TASK DESCRIPTION:
Each record that follows must be reproduced exactly.

Data extracted from a collection:
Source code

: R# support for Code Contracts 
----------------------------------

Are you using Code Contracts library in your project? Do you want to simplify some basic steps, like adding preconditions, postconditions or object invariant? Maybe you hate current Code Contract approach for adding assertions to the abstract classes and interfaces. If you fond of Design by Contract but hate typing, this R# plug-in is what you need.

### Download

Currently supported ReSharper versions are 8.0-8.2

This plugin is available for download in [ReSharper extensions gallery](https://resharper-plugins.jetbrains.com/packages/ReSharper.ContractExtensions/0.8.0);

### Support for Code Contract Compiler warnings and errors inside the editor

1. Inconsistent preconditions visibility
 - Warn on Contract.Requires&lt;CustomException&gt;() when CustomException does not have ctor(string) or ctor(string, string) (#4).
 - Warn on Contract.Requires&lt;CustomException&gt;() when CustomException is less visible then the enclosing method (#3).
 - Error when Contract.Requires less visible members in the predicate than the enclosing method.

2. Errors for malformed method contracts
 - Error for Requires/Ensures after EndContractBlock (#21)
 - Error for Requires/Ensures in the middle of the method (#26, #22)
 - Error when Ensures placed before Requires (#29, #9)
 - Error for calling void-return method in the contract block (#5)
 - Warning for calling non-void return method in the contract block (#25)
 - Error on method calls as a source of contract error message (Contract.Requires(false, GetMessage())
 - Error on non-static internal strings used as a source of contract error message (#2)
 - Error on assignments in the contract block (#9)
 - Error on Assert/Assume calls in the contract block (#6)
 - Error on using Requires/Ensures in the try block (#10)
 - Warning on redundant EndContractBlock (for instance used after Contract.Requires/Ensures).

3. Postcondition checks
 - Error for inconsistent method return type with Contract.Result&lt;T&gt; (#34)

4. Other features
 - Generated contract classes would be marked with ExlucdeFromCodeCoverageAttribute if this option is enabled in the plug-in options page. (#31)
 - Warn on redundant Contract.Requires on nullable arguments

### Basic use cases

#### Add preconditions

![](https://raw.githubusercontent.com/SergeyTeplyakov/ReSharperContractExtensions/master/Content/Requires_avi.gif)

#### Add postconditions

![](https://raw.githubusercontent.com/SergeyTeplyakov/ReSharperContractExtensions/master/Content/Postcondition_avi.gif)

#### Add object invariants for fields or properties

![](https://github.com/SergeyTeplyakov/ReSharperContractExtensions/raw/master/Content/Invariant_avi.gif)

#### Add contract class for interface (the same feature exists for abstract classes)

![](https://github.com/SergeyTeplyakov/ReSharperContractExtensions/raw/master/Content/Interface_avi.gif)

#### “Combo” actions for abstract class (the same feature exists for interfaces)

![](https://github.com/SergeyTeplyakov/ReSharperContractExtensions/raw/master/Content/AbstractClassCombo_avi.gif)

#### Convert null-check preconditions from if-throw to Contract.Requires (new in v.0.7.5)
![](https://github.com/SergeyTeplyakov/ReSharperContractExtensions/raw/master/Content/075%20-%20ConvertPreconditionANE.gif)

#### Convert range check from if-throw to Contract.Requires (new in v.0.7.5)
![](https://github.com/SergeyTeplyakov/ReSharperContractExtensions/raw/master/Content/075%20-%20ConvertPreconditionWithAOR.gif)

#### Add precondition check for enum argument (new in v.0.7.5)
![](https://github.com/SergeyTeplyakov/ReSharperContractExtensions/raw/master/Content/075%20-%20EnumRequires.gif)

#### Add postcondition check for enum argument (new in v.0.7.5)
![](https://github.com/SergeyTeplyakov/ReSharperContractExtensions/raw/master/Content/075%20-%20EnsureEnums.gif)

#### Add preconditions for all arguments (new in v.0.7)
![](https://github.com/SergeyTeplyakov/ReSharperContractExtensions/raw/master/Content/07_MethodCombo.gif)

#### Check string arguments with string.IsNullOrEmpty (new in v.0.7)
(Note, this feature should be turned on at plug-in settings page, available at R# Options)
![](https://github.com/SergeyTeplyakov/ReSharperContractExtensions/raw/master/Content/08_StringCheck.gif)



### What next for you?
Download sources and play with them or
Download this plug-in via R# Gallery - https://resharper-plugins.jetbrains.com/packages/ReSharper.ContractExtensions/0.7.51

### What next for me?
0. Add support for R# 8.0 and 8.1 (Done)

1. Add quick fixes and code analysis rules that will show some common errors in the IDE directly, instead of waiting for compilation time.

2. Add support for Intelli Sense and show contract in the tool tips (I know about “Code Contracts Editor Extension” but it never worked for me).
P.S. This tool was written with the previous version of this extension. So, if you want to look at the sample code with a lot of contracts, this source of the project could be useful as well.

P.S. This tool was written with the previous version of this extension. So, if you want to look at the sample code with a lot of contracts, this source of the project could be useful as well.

YOUR RESPONSE:
Source code

: R# support for Code Contracts 
----------------------------------

Are you using Code Contracts library in your project? Do you want to simplify some basic steps, like adding preconditions, postconditions or object invariant? Maybe you hate current Code Contract approach for adding assertions to the abstract classes and interfaces. If you fond of Design by Contract but hate typing, this R# plug-in is what you need.

### Download

Currently supported ReSharper versions are 8.0-8.2

This plugin is available for download in [ReSharper extensions gallery](https://resharper-plugins.jetbrains.com/packages/ReSharper.ContractExtensions/0.8.0);

### Support for Code Contract Compiler warnings and errors inside the editor

1. Inconsistent preconditions visibility
 - Warn on Contract.Requires&lt;CustomException&gt;() when CustomException does not have ctor(string) or ctor(string, string) (#4).
 - Warn on Contract.Requires&lt;CustomException&gt;() when CustomException is less visible then the enclosing method (#3).
 - Error when Contract.Requires less visible members in the predicate than the enclosing method.

2. Errors for malformed method contracts
 - Error for Requires/Ensures after EndContractBlock (#21)
 - Error for Requires/Ensures in the middle of the method (#26, #22)
 - Error when Ensures placed before Requires (#29, #9)
 - Error for calling void-return method in the contract block (#5)
 - Warning for calling non-void return method in the contract block (#25)
 - Error on method calls as a source of contract error message (Contract.Requires(false, GetMessage())
 - Error on non-static internal strings used as a source of contract error message (#2)
 - Error on assignments in the contract block (#9)
 - Error on Assert/Assume calls in the contract block (#6)
 - Error on using Requires/Ensures in the try block (#10)
 - Warning on redundant EndContractBlock (for instance used after Contract.Requires/Ensures).

3. Postcondition checks
 - Error for inconsistent method return type with Contract.Result&lt;T&gt; (#34)

4. Other features
 - Generated contract classes would be marked with ExlucdeFromCodeCoverageAttribute if this option is enabled in the plug-in options page. (#31)
 - Warn on redundant Contract.Requires on nullable arguments

### Basic use cases

#### Add preconditions

![](https://raw.githubusercontent.com/SergeyTeplyakov/ReSharperContractExtensions/master/Content/Requires_avi.gif)

#### Add postconditions

![](https://raw.githubusercontent.com/SergeyTeplyakov/ReSharperContractExtensions/master/Content/Postcondition_avi.gif)

#### Add object invariants for fields or properties

![](https://github.com/SergeyTeplyakov/ReSharperContractExtensions/raw/master/Content/Invariant_avi.gif)

#### Add contract class for interface (the same feature exists for abstract classes)

![](https://github.com/SergeyTeplyakov/ReSharperContractExtensions/raw/master/Content/Interface_avi.gif)

#### “Combo” actions for abstract class (the same feature exists for interfaces)

![](https://github.com/SergeyTeplyakov/ReSharperContractExtensions/raw/master/Content/AbstractClassCombo_avi.gif)

#### Convert null-check preconditions from if-throw to Contract.Requires (new in v.0.7.5)
![](https://github.com/SergeyTeplyakov/ReSharperContractExtensions/raw/master/Content/075%20-%20ConvertPreconditionANE.gif)

#### Convert range check from if-throw to Contract.Requires (new in v.0.7.5)
![](https://github.com/SergeyTeplyakov/ReSharperContractExtensions/raw/master/Content/075%20-%20ConvertPreconditionWithAOR.gif)

#### Add precondition check for enum argument (new in v.0.7.5)
![](https://github.com/SergeyTeplyakov/ReSharperContractExtensions/raw/master/Content/075%20-%20EnumRequires.gif)

#### Add postcondition check for enum argument (new in v.0.7.5)
![](https://github.com/SergeyTeplyakov/ReSharperContractExtensions/raw/master/Content/075%20-%20EnsureEnums.gif)

#### Add preconditions for all arguments (new in v.0.7)
![](https://github.com/SergeyTeplyakov/ReSharperContractExtensions/raw/master/Content/07_MethodCombo.gif)

#### Check string arguments with string.IsNullOrEmpty (new in v.0.7)
(Note, this feature should be turned on at plug-in settings page, available at R# Options)
![](https://github.com/SergeyTeplyakov/ReSharperContractExtensions/raw/master/Content/08_StringCheck.gif)



### What next for you?
Download sources and play with them or
Download this plug-in via R# Gallery - https://resharper-plugins.jetbrains.com/packages/ReSharper.ContractExtensions/0.7.51

### What next for me?
0. Add support for R# 8.0 and 8.1 (Done)

1. Add quick fixes and code analysis rules that will show some common errors in the IDE directly, instead of waiting for compilation time.

2. Add support for Intelli Sense and show contract in the tool tips (I know about “Code Contracts Editor Extension” but it never worked for me).
P.S. This tool was written with the previous version of this extension. So, if you want to look at the sample code with a lot of contracts, this source of the project could be useful as well.

P.S. This tool was written with the previous version of this extension. So, if you want to look at the sample code with a lot of contracts, this source of the project could be useful as well.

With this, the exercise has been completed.